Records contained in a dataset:
══════════════════════════════
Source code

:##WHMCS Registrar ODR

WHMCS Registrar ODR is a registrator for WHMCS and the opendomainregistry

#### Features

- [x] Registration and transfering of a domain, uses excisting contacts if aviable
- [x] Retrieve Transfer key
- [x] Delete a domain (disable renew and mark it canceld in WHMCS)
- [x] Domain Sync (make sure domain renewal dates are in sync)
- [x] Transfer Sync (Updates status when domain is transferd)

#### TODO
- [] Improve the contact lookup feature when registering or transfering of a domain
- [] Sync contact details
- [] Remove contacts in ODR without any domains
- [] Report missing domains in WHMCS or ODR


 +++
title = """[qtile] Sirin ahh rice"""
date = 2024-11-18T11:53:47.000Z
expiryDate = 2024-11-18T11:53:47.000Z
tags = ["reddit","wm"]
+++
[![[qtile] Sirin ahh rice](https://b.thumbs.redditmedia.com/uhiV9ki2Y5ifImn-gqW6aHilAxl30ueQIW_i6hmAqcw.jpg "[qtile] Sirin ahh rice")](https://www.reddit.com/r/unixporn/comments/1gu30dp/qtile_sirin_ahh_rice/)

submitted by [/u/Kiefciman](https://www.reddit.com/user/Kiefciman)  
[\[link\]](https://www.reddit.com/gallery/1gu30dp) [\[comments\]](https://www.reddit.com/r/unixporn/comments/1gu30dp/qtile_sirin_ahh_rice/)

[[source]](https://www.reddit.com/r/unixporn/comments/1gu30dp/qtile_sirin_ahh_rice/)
══════════════════════════════
DIRECTIONS -> Would you retype the records above without changing a word?

ANSWER FOR THIS EXERCISE ->
Source code

:##WHMCS Registrar ODR

WHMCS Registrar ODR is a registrator for WHMCS and the opendomainregistry

#### Features

- [x] Registration and transfering of a domain, uses excisting contacts if aviable
- [x] Retrieve Transfer key
- [x] Delete a domain (disable renew and mark it canceld in WHMCS)
- [x] Domain Sync (make sure domain renewal dates are in sync)
- [x] Transfer Sync (Updates status when domain is transferd)

#### TODO
- [] Improve the contact lookup feature when registering or transfering of a domain
- [] Sync contact details
- [] Remove contacts in ODR without any domains
- [] Report missing domains in WHMCS or ODR


 +++
title = """[qtile] Sirin ahh rice"""
date = 2024-11-18T11:53:47.000Z
expiryDate = 2024-11-18T11:53:47.000Z
tags = ["reddit","wm"]
+++
[![[qtile] Sirin ahh rice](https://b.thumbs.redditmedia.com/uhiV9ki2Y5ifImn-gqW6aHilAxl30ueQIW_i6hmAqcw.jpg "[qtile] Sirin ahh rice")](https://www.reddit.com/r/unixporn/comments/1gu30dp/qtile_sirin_ahh_rice/)

submitted by [/u/Kiefciman](https://www.reddit.com/user/Kiefciman)  
[\[link\]](https://www.reddit.com/gallery/1gu30dp) [\[comments\]](https://www.reddit.com/r/unixporn/comments/1gu30dp/qtile_sirin_ahh_rice/)

[[source]](https://www.reddit.com/r/unixporn/comments/1gu30dp/qtile_sirin_ahh_rice/)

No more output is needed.